(Stored data entries)
*** Begin section ***

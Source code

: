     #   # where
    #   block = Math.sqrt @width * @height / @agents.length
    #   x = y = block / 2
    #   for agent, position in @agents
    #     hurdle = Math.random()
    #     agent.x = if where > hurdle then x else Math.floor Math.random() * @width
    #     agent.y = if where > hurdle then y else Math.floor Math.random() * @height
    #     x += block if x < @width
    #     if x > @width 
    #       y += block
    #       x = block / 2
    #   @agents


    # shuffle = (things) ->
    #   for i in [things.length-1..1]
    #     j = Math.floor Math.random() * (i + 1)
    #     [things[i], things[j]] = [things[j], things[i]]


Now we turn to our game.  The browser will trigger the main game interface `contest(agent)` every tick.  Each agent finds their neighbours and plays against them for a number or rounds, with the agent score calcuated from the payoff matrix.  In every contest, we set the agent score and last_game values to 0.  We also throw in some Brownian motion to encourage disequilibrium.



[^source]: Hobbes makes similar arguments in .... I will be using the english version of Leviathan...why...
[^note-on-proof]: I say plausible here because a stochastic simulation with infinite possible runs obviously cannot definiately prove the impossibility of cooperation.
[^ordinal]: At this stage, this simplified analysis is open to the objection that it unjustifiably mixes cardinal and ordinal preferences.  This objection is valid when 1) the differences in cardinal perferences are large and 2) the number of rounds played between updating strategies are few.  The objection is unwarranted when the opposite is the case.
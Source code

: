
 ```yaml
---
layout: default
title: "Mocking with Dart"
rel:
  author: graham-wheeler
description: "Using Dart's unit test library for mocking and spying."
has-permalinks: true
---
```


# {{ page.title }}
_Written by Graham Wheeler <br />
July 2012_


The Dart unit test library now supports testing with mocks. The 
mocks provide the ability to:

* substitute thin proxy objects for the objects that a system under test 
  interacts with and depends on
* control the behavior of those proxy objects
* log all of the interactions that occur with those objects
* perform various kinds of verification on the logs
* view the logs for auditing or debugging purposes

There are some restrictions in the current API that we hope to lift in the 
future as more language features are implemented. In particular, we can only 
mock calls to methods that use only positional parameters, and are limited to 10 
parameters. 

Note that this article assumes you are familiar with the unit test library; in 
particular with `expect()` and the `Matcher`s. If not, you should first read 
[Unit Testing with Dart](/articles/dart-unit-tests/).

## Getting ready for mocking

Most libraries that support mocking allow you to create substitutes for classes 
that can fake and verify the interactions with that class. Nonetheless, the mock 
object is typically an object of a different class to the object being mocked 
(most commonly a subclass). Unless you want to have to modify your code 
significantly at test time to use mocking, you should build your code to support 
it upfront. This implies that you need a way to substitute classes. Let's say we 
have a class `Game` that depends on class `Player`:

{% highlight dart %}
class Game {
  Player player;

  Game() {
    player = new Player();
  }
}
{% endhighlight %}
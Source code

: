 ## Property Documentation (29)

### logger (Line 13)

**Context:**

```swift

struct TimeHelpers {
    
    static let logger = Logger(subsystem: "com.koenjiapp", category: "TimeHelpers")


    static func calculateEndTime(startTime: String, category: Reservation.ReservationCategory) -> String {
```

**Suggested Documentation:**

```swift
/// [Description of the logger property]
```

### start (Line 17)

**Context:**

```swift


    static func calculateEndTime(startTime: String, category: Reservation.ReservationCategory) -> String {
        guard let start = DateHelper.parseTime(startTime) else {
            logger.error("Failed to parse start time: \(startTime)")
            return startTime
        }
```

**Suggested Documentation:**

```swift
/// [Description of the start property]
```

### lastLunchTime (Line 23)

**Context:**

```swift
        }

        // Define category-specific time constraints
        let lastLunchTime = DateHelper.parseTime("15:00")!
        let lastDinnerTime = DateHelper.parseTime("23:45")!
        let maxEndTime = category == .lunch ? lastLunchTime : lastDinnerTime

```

*** End section ***

#### [Brief]
Repeat every line of the data word for word until you have repeated the line that contains "Math.random() * @width", which is the last one to include.

#### [Response box]
Source code

:     #   # where
    #   block = Math.sqrt @width * @height / @agents.length
    #   x = y = block / 2
    #   for agent, position in @agents
    #     hurdle = Math.random()
    #     agent.x = if where > hurdle then x else Math.floor Math.random() * @width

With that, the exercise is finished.